[[ Information supplied, beginning ]]

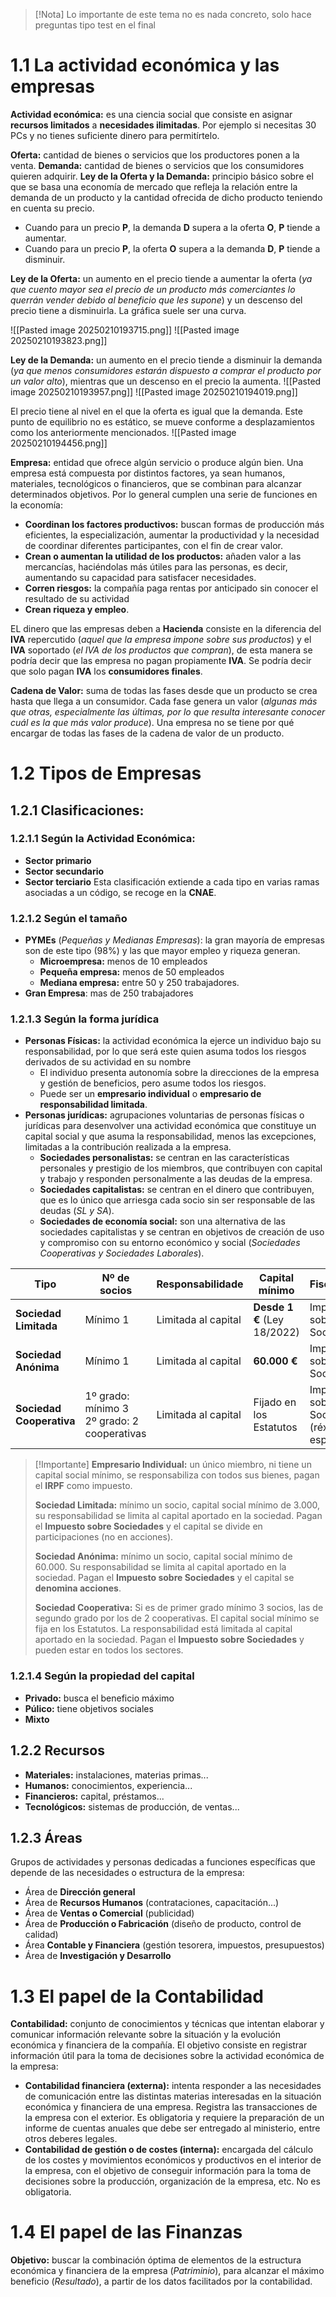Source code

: >[!Nota]
> Lo importante de este tema no es nada concreto, solo hace preguntas tipo test en el final

# 1.1 La actividad económica y las empresas
**Actividad económica:** es una ciencia social que consiste en asignar **recursos limitados** a **necesidades ilimitadas**. Por ejemplo si necesitas 30 PCs y no tienes suficiente dinero para permitírtelo.

**Oferta:** cantidad de bienes o servicios que los productores ponen a la venta.
**Demanda:** cantidad de bienes o servicios que los consumidores quieren adquirir.
**Ley de la Oferta y la Demanda:** principio básico sobre el que se basa una economía de mercado que refleja la relación entre la demanda de un producto y la cantidad ofrecida de dicho producto teniendo en cuenta su precio.
- Cuando para un precio **P**, la demanda **D** supera a la oferta **O**, **P** tiende a aumentar.
- Cuando para un precio **P**, la oferta **O** supera a la demanda **D**, **P** tiende a disminuir.

**Ley de la Oferta:** un aumento en el precio tiende a aumentar la oferta (*ya que cuento mayor sea el precio de un producto más comerciantes lo querrán vender debido al beneficio que les supone*) y un descenso del precio tiene a disminuirla. La gráfica suele ser una curva.

![[Pasted image 20250210193715.png]]
![[Pasted image 20250210193823.png]]

**Ley de la Demanda:** un aumento en el precio tiende a disminuir la demanda (*ya que menos consumidores estarán dispuesto a comprar el producto por un valor alto*), mientras que un descenso en el precio la aumenta.
![[Pasted image 20250210193957.png]]
![[Pasted image 20250210194019.png]]

El precio tiene al nivel en el que la oferta es igual que la demanda. Este punto de equilibrio no es estático, se mueve conforme a desplazamientos como los anteriormente mencionados.
![[Pasted image 20250210194456.png]]

**Empresa:** entidad que ofrece algún servicio o produce algún bien. Una empresa está compuesta por distintos factores, ya sean humanos, materiales, tecnológicos o financieros, que se combinan para alcanzar determinados objetivos. Por lo general cumplen una serie de funciones en la economía:
- **Coordinan los factores productivos:** buscan formas de producción más eficientes, la especialización, aumentar la productividad y la necesidad de coordinar diferentes participantes, con el fin de crear valor.
- **Crean o aumentan la utilidad de los productos:** añaden valor a las mercancías, haciéndolas más útiles para las personas, es decir, aumentando su capacidad para satisfacer necesidades.
- **Corren riesgos:** la compañía paga rentas por anticipado sin conocer el resultado de su actividad
- **Crean riqueza y empleo**.

EL dinero que las empresas deben a **Hacienda** consiste en la diferencia del **IVA** repercutido (*aquel que la empresa impone sobre sus productos*) y el **IVA** soportado (*el IVA de los productos que compran*), de esta manera se podría decir que las empresa no pagan propiamente **IVA**. Se podría decir que solo pagan **IVA** los **consumidores finales**.

**Cadena de Valor:** suma de todas las fases desde que un producto se crea hasta que llega a un consumidor. Cada fase genera un valor (*algunas más que otras, especialmente las últimas, por lo que resulta interesante conocer cuál es la que más valor produce*). Una empresa no se tiene por qué encargar de todas las fases de la cadena de valor de un producto.

# 1.2 Tipos de Empresas
## 1.2.1 Clasificaciones:
### 1.2.1.1 Según la Actividad Económica:
- **Sector primario**
- **Sector secundario**
- **Sector terciario**
Esta clasificación extiende a cada tipo en varias ramas asociadas a un código, se recoge en la **CNAE**.

### 1.2.1.2 Según el tamaño
- **PYMEs** (*Pequeñas y Medianas Empresas*): la gran mayoría de empresas son de este tipo (98%) y las que mayor empleo y riqueza generan.
	- **Microempresa:** menos de 10 empleados
	- **Pequeña empresa:** menos de 50 empleados
	- **Mediana empresa:** entre 50 y 250 trabajadores.
- **Gran Empresa**: mas de 250 trabajadores

### 1.2.1.3 Según la forma jurídica
- **Personas Físicas:** la actividad económica la ejerce un individuo bajo su responsabilidad, por lo que será este quien asuma todos los riesgos derivados de su actividad en su nombre
	- El individuo presenta autonomía sobre la direcciones de la empresa y gestión de beneficios, pero asume todos los riesgos.
	- Puede ser un **empresario individual** o **empresario de responsabilidad limitada**.
- **Personas jurídicas:** agrupaciones voluntarias de personas físicas o jurídicas para desenvolver  una actividad económica que constituye un capital social y que asuma la responsabilidad, menos las excepciones, limitadas a la contribución realizada a la empresa.
	- **Sociedades personalistas:** se centran en las características personales y prestigio de los miembros, que contribuyen con capital y trabajo y responden personalmente a las deudas de la empresa.
	- **Sociedades capitalistas:** se centran en el dinero que contribuyen, que es lo único que arriesga cada socio sin ser responsable de las deudas (*SL y SA*).
	- **Sociedades de economía social:** son una alternativa de las sociedades capitalistas y se centran en objetivos de creación de uso y compromiso con su entorno económico y social (*Sociedades Cooperativas y Sociedades Laborales*).

| Tipo                     | Nº de socios                                     | Responsabilidade    | Capital mínimo              | Fiscalidade                                 |
| ------------------------ | ------------------------------------------------ | ------------------- | --------------------------- | ------------------------------------------- |
| **Sociedad  Limitada**   | Mínimo 1                                         | Limitada al capital | **Desde 1 €** (Ley 18/2022) | Impuesto sobre Sociedades                   |
| **Sociedad Anónima**     | Mínimo 1                                         | Limitada al capital | **60.000 €**                | Impuesto sobre Sociedades                   |
| **Sociedad Cooperativa** | 1º grado: mínimo 3  <br>2º grado: 2 cooperativas | Limitada al capital | Fijado en los Estatutos     | Impuesto sobre Sociedades (réxime especial) |

>[!Importante]
> **Empresario Individual:** un único miembro, ni tiene un capital social mínimo, se responsabiliza con todos sus bienes, pagan el **IRPF** como impuesto.
> 
> **Sociedad Limitada:** mínimo un socio, capital social mínimo de 3.000, su responsabilidad se limita al capital aportado en la sociedad. Pagan el **Impuesto sobre Sociedades** y el capital se divide en participaciones (no en acciones).
>  
> **Sociedad Anónima:** mínimo un socio, capital social mínimo de 60.000. Su responsabilidad se limita al capital aportado en la sociedad. Pagan el **Impuesto sobre Sociedades** y el capital se **denomina acciones**.
> 
> **Sociedad Cooperativa:** Si es de primer grado mínimo 3 socios, las de segundo grado por los de 2 cooperativas. El capital social mínimo se fija en los Estatutos. La responsabilidad está limitada al capital aportado en la sociedad. Pagan el **Impuesto sobre Sociedades** y pueden estar en todos los sectores.

### 1.2.1.4 Según la propiedad del capital
- **Privado:** busca el beneficio máximo
- **Púlico:** tiene objetivos sociales
- **Mixto**

## 1.2.2 Recursos
- **Materiales:** instalaciones, materias primas...
- **Humanos:** conocimientos, experiencia...
- **Financieros:** capital, préstamos...
- **Tecnológicos:** sistemas de producción, de ventas...

## 1.2.3 Áreas
Grupos de actividades y personas dedicadas a funciones específicas que depende de las necesidades o estructura de la empresa:
- Área de **Dirección general**
- Área de **Recursos Humanos** (contrataciones, capacitación...)
- Área de **Ventas o Comercial** (publicidad)
- Área de **Producción o Fabricación** (diseño de producto, control de calidad)
- Área **Contable y Financiera** (gestión tesorera, impuestos, presupuestos)
- Área de **Investigación y Desarrollo**

# 1.3 El papel de la Contabilidad
**Contabilidad:** conjunto de conocimientos y técnicas que intentan elaborar y comunicar información relevante sobre la situación y la evolución económica y financiera de la compañía. El objetivo consiste en registrar información útil para la toma de decisiones sobre la actividad económica de la empresa:
- **Contabilidad financiera (externa):** intenta responder a las necesidades de comunicación entre las distintas materias interesadas en la situación económica y financiera de una empresa. Registra las transacciones de la empresa con el exterior. Es obligatoria y requiere la preparación de un informe de cuentas anuales que debe ser entregado al ministerio, entre otros deberes legales.
- **Contabilidad de gestión o de costes (interna):** encargada del cálculo de los costes y movimientos económicos y productivos en el interior de la empresa, con el objetivo de conseguir información para la toma de decisiones sobre la producción, organización de la empresa, etc. No es obligatoria.

# 1.4 El papel de las Finanzas
**Objetivo:** buscar la combinación óptima de elementos de la estructura económica y financiera de la empresa (*Patriminio*), para alcanzar el máximo beneficio (*Resultado*), a partir de los datos facilitados por la contabilidad.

[[ Information supplied, end ]]

* **What to do**: When you reach the line with "cuenta su precio." in the records above, start writing out lines exactly, and stop once the line with "ser una curva." has been written; include nothing else.

* **Exercise output**:
**Ley de la Oferta y la Demanda:** principio básico sobre el que se basa una economía de mercado que refleja la relación entre la demanda de un producto y la cantidad ofrecida de dicho producto teniendo en cuenta su precio.
- Cuando para un precio **P**, la demanda **D** supera a la oferta **O**, **P** tiende a aumentar.
- Cuando para un precio **P**, la oferta **O** supera a la demanda **D**, **P** tiende a disminuir.

**Ley de la Oferta:** un aumento en el precio tiende a aumentar la oferta (*ya que cuento mayor sea el precio de un producto más comerciantes lo querrán vender debido al beneficio que les supone*) y un descenso del precio tiene a disminuirla. La gráfica suele ser una curva.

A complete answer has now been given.